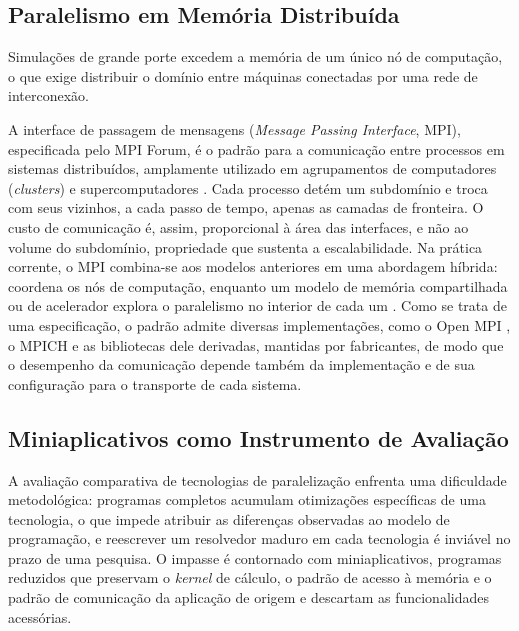 
\subsection{Paralelismo em Memória Distribuída}\label{subsec:paralelismo-distribuido}

Simulações de grande porte excedem a memória de um único nó de computação, o que exige distribuir o domínio entre máquinas conectadas por uma rede de interconexão.

A interface de passagem de mensagens (\textit{Message Passing Interface}, MPI), especificada pelo MPI Forum, é o padrão para a comunicação entre processos em sistemas distribuídos, amplamente utilizado em agrupamentos de computadores (\textit{clusters}) e supercomputadores \parencite{TheMPIForum1993}.
Cada processo detém um subdomínio e troca com seus vizinhos, a cada passo de tempo, apenas as camadas de fronteira.
O custo de comunicação é, assim, proporcional à área das interfaces, e não ao volume do subdomínio, propriedade que sustenta a escalabilidade.
Na prática corrente, o MPI combina-se aos modelos anteriores em uma abordagem híbrida: coordena os nós de computação, enquanto um modelo de memória compartilhada ou de acelerador explora o paralelismo no interior de cada um \parencite{Kolla2018}.
Como se trata de uma especificação, o padrão admite diversas implementações, como o Open MPI \parencite{Gabriel2004}, o MPICH \parencite{Gropp1996} e as bibliotecas dele derivadas, mantidas por fabricantes, de modo que o desempenho da comunicação depende também da implementação e de sua configuração para o transporte de cada sistema.


\subsection{Miniaplicativos como Instrumento de Avaliação}\label{subsec:miniaplicativos}

A avaliação comparativa de tecnologias de paralelização enfrenta uma dificuldade metodológica: programas completos acumulam otimizações específicas de uma tecnologia, o que impede atribuir as diferenças observadas ao modelo de programação, e reescrever um resolvedor maduro em cada tecnologia é inviável no prazo de uma pesquisa.
O impasse é contornado com miniaplicativos, programas reduzidos que preservam o \textit{kernel} de cálculo, o padrão de acesso à memória e o padrão de comunicação da aplicação de origem e descartam as funcionalidades acessórias.


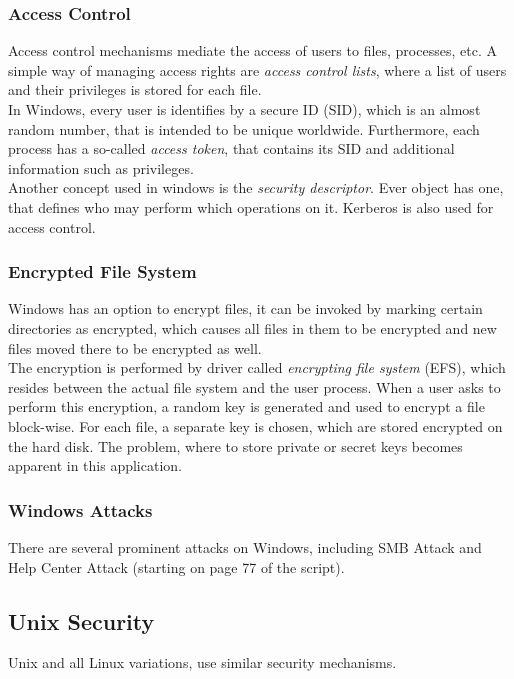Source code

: \documentclass[a4paper, 10 pt, conference]{ieeeconf}
\begin{document}
\subsubsection{\textbf{Access Control}}
Access control mechanisms mediate the access of users to files, processes, etc. A simple way of managing access rights are \emph{access control lists}, where a list of users and their privileges is stored for each file. \\
In Windows, every user is identifies by a secure ID (SID), which is an almost random number, that is intended to be unique worldwide. Furthermore, each process has a so-called \emph{access token}, that contains its SID and additional information such as privileges. \\
Another concept used in windows is the \emph{security descriptor}. Ever object has one, that defines who may perform which operations on it. Kerberos is also used for access control. 

\vspace{0.5cm}
\subsubsection{\textbf{Encrypted File System}}
\label{efs}
Windows has an option to encrypt files, it can be invoked by marking certain directories as encrypted, which causes all files in them to be encrypted and new files moved there to be encrypted as well. \\
The encryption is performed by driver called \emph{encrypting file system} (EFS), which resides between the actual file system and the user process. When a user asks to perform this encryption, a random key is generated and used to encrypt a file block-wise. For each file, a separate key is chosen, which are stored encrypted on the hard disk. The problem, where to store private or secret keys becomes apparent in this application. 
\vspace{0.5cm}
\subsubsection{\textbf{Windows Attacks}}
There are several prominent attacks on Windows, including SMB Attack and Help Center Attack (starting on page 77 of the script).
\subsection{\textbf{Unix Security}}
Unix and all Linux variations, use similar security mechanisms.
\vspace{0.5cm}
\end{document}
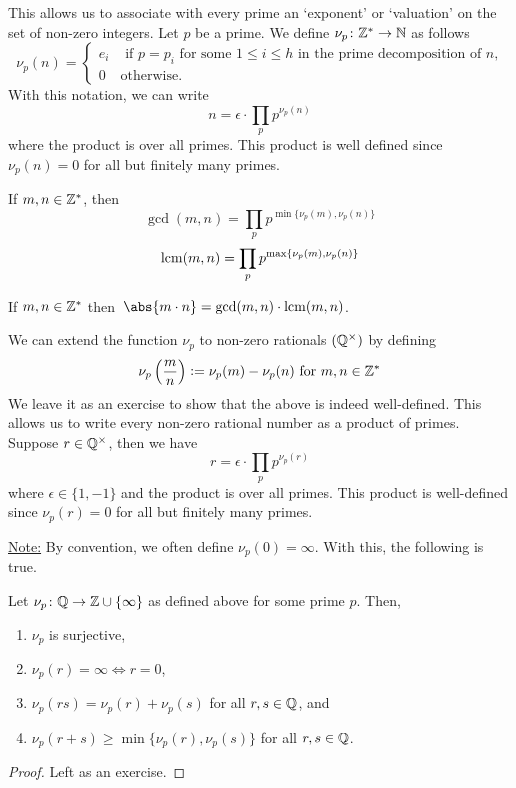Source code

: This allows us to associate with every prime an `exponent' or `valuation' on the set of non-zero integers. Let $p$ be a prime. We define $\nu_p \colon \mathbb{Z}^{\ast} \to \mathbb{N}$ as follows
\[
    \nu_p(n) = \begin{cases}
        e_i & \text{ if } p = p_i \text{ for some $1 \leq i \leq h$ in the prime decomposition of $n$,}\\
        0 & \text{otherwise.}
    \end{cases}
\]
With this notation, we can write
\[
    n = \epsilon \cdot \prod_{p} p^{\nu_p(n)}
\]
where the product is over all primes. This product is well defined since $\nu_p(n) = 0$ for all but finitely many primes.

\begin{prop} \label{prop:gcd-lcm-prime-factorisation}
    If $m,n \in \mathbb{Z}^{\ast}$, then 
    \[
        \gcd(m,n) = \prod_{p} p^{\min\{\nu_p(m), \nu_p(n)\}}
    \]
    \[
        \operatorname{lcm}(m,n) = \prod_{p} p^{\max\{\nu_p(m), \nu_p(n)\}}
    \]
\end{prop}
\begin{cor} \label{cor:prod-gcd-times-lcm}
    If $m,n \in \mathbb{Z}^{\ast}$ then $\, \abs{m \cdot n} = \gcd(m,n) \cdot \lcm(m,n)$.
\end{cor}
We can extend the function $\nu_p$ to non-zero rationals $(\mathbb{Q}^{\times})$ by defining
\[
    \nu_p\left( \frac{m}{n} \right) \vcentcolon= \nu_p(m) - \nu_p(n) \text{ for } m,n \in \mathbb{Z}^{\ast}
\]
We leave it as an exercise to show that the above is indeed well-defined. This allows us to write every non-zero rational number as a product of primes. Suppose $r \in \mathbb{Q}^{\times}$, then we have
\[
    r = \epsilon \cdot \prod_{p} p^{\nu_p(r)}
\]
where $\epsilon \in \{1,-1\}$ and the product is over all primes. This product is well-defined since $\nu_p(r) = 0$ for all but finitely many primes.

\underline{Note:} By convention, we often define $\nu_p(0) = \infty$. With this, the following is true. 
\begin{prop}  \label{prop:p-val-properties}
    Let $\nu_p \colon \mathbb{Q} \to \mathbb{Z} \cup \{\infty\}$ as defined above for some prime $p$. Then,
    \begin{enumerate}
        \item $\nu_p$ is surjective,
        \item $\nu_p(r) = \infty \iff r = 0$,
        \item $\nu_p(rs) = \nu_p(r) + \nu_p(s)$ for all $r,s \in \mathbb{Q}$, and
        \item $\nu_p(r + s) \geq \min\{\nu_p(r), \nu_p(s)\}$ for all $r,s \in \mathbb{Q}$.
    \end{enumerate}
\end{prop}
\begin{proof}
    Left as an exercise.
\end{proof}

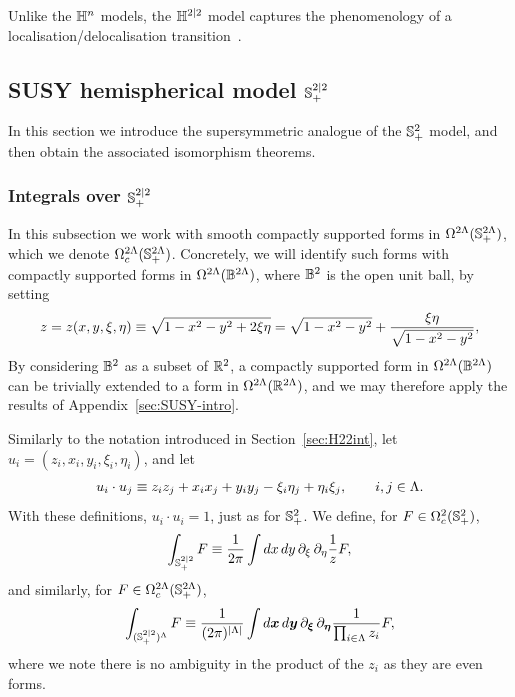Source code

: \documentclass[11pt,a4paper]{article}
\begin{document}
\begin{remark}
\label{rem:H22-phenom}
  Unlike the $\HH^{n}$ models, the $\HH^{2|2}$ model captures the
  phenomenology of a localisation/delocalisation
  transition~\cite{MR2728731,MR2953867}.
\end{remark}

\subsection{SUSY hemispherical model $\bbS^{2|2}_{+}$}
\label{sec:susy-hemisph-model}

In this section we introduce the supersymmetric analogue of
the $\bbS^{2}_{+}$ model, and then obtain the associated isomorphism
theorems.

\subsubsection{Integrals over $\bbS_{+}^{2|2}$}
\label{sec:S22int}

In this subsection we work with smooth compactly supported forms in
$\Omega^{2\Lambda}(\bbS_+^{2\Lambda})$, which we denote
$\Omega^{2\Lambda}_{c}(\bbS_+^{2\Lambda})$.  Concretely, we will
identify such forms with compactly supported forms in
$\Omega^{2\Lambda}(\bbB^{2\Lambda})$, where $\bbB^2$ is the open unit
ball, by setting 
\begin{equation}
  \label{eq:zformS}
  z = z(x,y,\xi,\eta) \bydef \sqrt{1-x^{2}-y^{2} + 2\xi\eta} 
  = \sqrt{1-x^{2}-y^{2}}
  + \frac{\xi\eta}{\sqrt{1-x^{2}-y^{2}}},
\end{equation}
By considering $\bbB^2$ as a subset of $\R^{2}$, a compactly supported
form in $\Omega^{2\Lambda}(\bbB^{2\Lambda})$ can be trivially extended
to a form in $\Omega^{2\Lambda}(\R^{2\Lambda})$, and we may therefore
apply the results of Appendix~\ref{sec:SUSY-intro}.

Similarly to the notation introduced in Section~\ref{sec:H22int},
let $u_{i}=(z_{i},x_{i},y_{i},\xi_{i},\eta_{i})$, and let
\begin{equation}
  \label{eq:hemprod}
  u_{i}\cdot u_{j} \bydef z_{i}z_{j} +  x_{i}x_{j} + y_{i}y_{j}  -
  \xi_{i}\eta_{j} + \eta_{i}\xi_{j}, \qquad i,j\in\Lambda.
\end{equation}
With these definitions, $u_{i}\cdot u_{i} = 1$, just as for
$\bbS^{2}_{+}$. We define, for $F\in \Omega^{2}_c(\bbS^{2}_+)$,
\begin{equation}
  \label{eq:S22int}
  \int_{\bbS^{2|2}_{+}}F \bydef 
  \frac{1}{2\pi} \int dx\,dy\, \partial_{\xi}\, \partial_{\eta}  \frac{1}{z} F,
\end{equation}
and similarly, for $F\in\Omega^{2\Lambda}_{c}(\bbS^{2\Lambda}_{+})$,
\begin{equation}
  \label{eq:S22-int-L}
  \int_{(\bbS^{2|2}_{+})^{\Lambda}}F \bydef 
  \frac{1}{(2\pi)^{|\Lambda|}} \int d\V{x}\,d\V{y}\, \partial_{\V{\xi}}\, \partial_{\V{\eta}}\frac{1}{\prod_{i\in\Lambda} z_{i}} F,
\end{equation}
where we note there is no ambiguity in the product of the $z_{i}$ as
they are even forms.
\end{document}
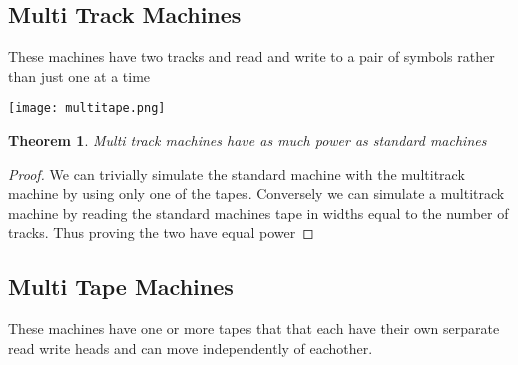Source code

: \documentclass[11pt]{exam}
\newtheorem{theorem}{Theorem}[section]
\begin{document}
\subsection{Multi Track Machines}
These machines have two tracks and read and write to a pair of symbols
rather than just one at a time\\

\begin{center}
\texttt{[image: multitape.png]}
\end{center}

\begin{theorem}
Multi track machines have as much power as standard machines
\end{theorem}
\begin{proof}
We can trivially simulate the standard machine with the multitrack machine by using only one of the tapes. Conversely we can simulate a multitrack machine by reading the standard machines tape in widths equal to the number of tracks. Thus proving the two have equal power
\end{proof}


\subsection{Multi Tape Machines}
These machines have one or more tapes that that each have their own serparate read write heads and can move independently of eachother. \\
\end{document}
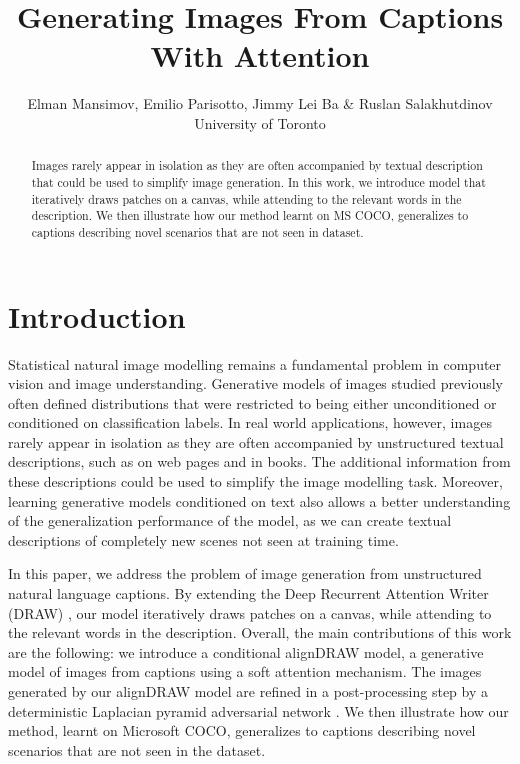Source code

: \documentclass{article} %
\title{Generating Images From Captions With Attention}
\author{
Elman Mansimov, Emilio Parisotto, Jimmy Lei Ba \& Ruslan Salakhutdinov\\
University of Toronto\\
}
\newcommand{\comm}[1]{}
\begin{document}
\maketitle
\vspace*{-0.4cm}
\begin{abstract}
\vspace*{-0.15cm}
Images rarely appear in isolation as they are often accompanied by textual description that could be used to simplify image generation. In this work, we introduce model that iteratively draws patches on a canvas, while attending to the relevant words in the description. We then illustrate how our method learnt on MS COCO, generalizes to captions describing novel scenarios that are not seen in dataset.
\end{abstract} 

\vspace{-0.1in}
\section{Introduction}
Statistical natural image modelling remains a fundamental problem in computer vision and image understanding.
Generative models of images studied previously often defined distributions that were restricted to being either unconditioned or conditioned on classification labels. In real world applications, however, images rarely appear in isolation as they are often accompanied by unstructured textual descriptions, such as on web pages and in books. 
The additional information from these descriptions could be used to simplify the image modelling task. Moreover, learning generative models conditioned on text also allows a better understanding of the generalization performance of the model, as we can create textual descriptions of completely new scenes not seen at training time. 

\comm{
Significant amount of recent works has been focused on generating captions from images \citep{karpathy_captions}, \citep{xu_captions}, \citep{kiros_captions} and etc. By contrast, image understanding may also be studied by generating images correctly interpreting the text description. 
Generating high dimensional realistic images from their descriptions is a more difficult approach that combines two challenging components of language modelling and image generation.  
}

In this paper, we address the problem of image generation from unstructured natural language captions. By extending the Deep Recurrent Attention Writer (DRAW) \cite{gregor_draw}, our model iteratively draws patches on a canvas, while attending to the relevant words in the description. Overall, the main contributions of this work are the following: we introduce a conditional alignDRAW model, a generative model of images from captions using a soft attention mechanism. The images generated by our alignDRAW model are refined in a post-processing step by a deterministic Laplacian pyramid adversarial network \cite{denton_lapgan}. We then illustrate how our method, learnt on Microsoft COCO, generalizes to captions describing novel scenarios that are not seen in the dataset. 
\end{document}
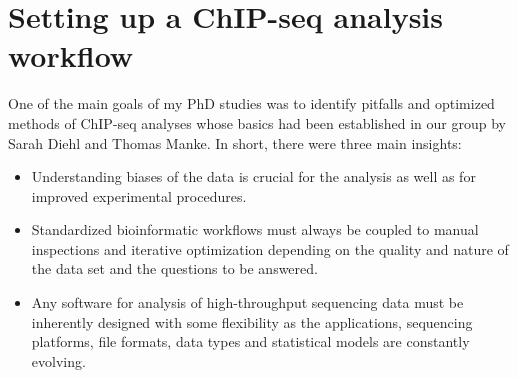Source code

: \section{Setting up a ChIP-seq analysis workflow}
One of the main goals of my PhD studies was to identify pitfalls and optimized methods of ChIP-seq analyses whose basics had been established in our group by Sarah Diehl and Thomas Manke. In short, there were three main insights:
\begin{itemize}[topsep=0pt]
\item Understanding biases of the data is crucial for the analysis as well as for improved experimental procedures.
\item Standardized bioinformatic workflows must always be coupled to manual inspections and iterative optimization depending on the quality and nature of the data set and the questions to be answered.
\item Any software for analysis of high-throughput sequencing data must be inherently designed with some flexibility as the applications, sequencing platforms, file formats, data types and statistical models are constantly evolving.
\end{itemize}
%
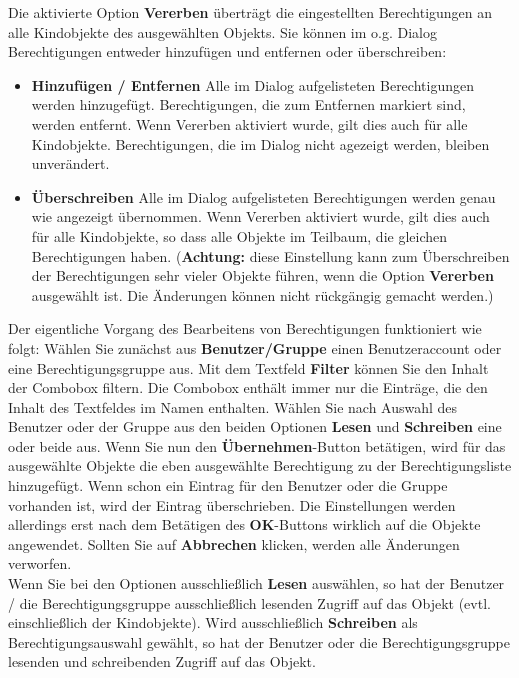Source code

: \documentclass[a4paper,10pt]{book}
\begin{document}
\newline
Die aktivierte Option \textbf{Vererben} überträgt die eingestellten Berechtigungen an alle Kindobjekte des ausgewählten Objekts.
Sie können im o.g. Dialog Berechtigungen entweder hinzufügen und entfernen oder überschreiben:
\begin{itemize}
 \item \textbf{Hinzufügen / Entfernen}
    \subitem Alle im Dialog aufgelisteten Berechtigungen werden hinzugefügt. Berechtigungen, die zum Entfernen markiert sind, werden entfernt. Wenn Vererben aktiviert wurde, gilt dies auch für alle Kindobjekte. Berechtigungen, die im Dialog nicht agezeigt werden, bleiben unverändert.
 \item \textbf{Überschreiben}
    \subitem Alle im Dialog aufgelisteten Berechtigungen werden genau wie angezeigt übernommen.  Wenn Vererben aktiviert wurde, gilt dies auch für alle Kindobjekte, so dass alle Objekte im Teilbaum, die gleichen Berechtigungen haben. (\textbf{Achtung:} diese Einstellung kann zum Überschreiben der Berechtigungen sehr vieler Objekte führen, wenn die Option \textbf{Vererben} ausgewählt ist. Die Änderungen können nicht rückgängig gemacht werden.)
\end{itemize}
Der eigentliche Vorgang des Bearbeitens von Berechtigungen funktioniert wie folgt: Wählen Sie zunächst aus \textbf{Benutzer/Gruppe} einen
Benutzeraccount oder eine Berechtigungsgruppe aus. Mit dem Textfeld \textbf{Filter} können Sie den Inhalt der Combobox filtern. Die Combobox enthält immer nur die Einträge, die den Inhalt des Textfeldes im Namen enthalten. Wählen Sie nach Auswahl des Benutzer oder der Gruppe aus den beiden Optionen \textbf{Lesen} und \textbf{Schreiben} eine oder beide aus. Wenn Sie nun den \textbf{Übernehmen}-Button betätigen, wird für das ausgewählte Objekte die eben ausgewählte Berechtigung
zu der Berechtigungsliste hinzugefügt. Wenn schon ein Eintrag für den Benutzer oder die Gruppe vorhanden ist, wird der Eintrag überschrieben. Die Einstellungen werden allerdings erst nach dem Betätigen des \textbf{OK}-Buttons wirklich auf die Objekte
angewendet. Sollten Sie auf \textbf{Abbrechen} klicken, werden alle Änderungen verworfen.
\newline\\
Wenn Sie bei den Optionen ausschließlich \textbf{Lesen} auswählen, so hat der Benutzer / die Berechtigungsgruppe ausschließlich lesenden Zugriff auf das Objekt (evtl. einschließlich der Kindobjekte). Wird ausschließlich \textbf{Schreiben} als Berechtigungsauswahl gewählt, so hat der Benutzer oder die Berechtigungsgruppe lesenden und schreibenden Zugriff auf das Objekt.
\end{document}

|---|

## About this exercise
Exactly as written, restate the lines above from the opening line through the one holding "Simulações de grande", omitting the pictures.

## Answer box
\subsection{Paralelismo em Memória Distribuída}\label{subsec:paralelismo-distribuido}

Simulações de grande porte excedem a memória de um único nó de computação, o que exige distribuir o domínio entre máquinas conectadas por uma rede de interconexão.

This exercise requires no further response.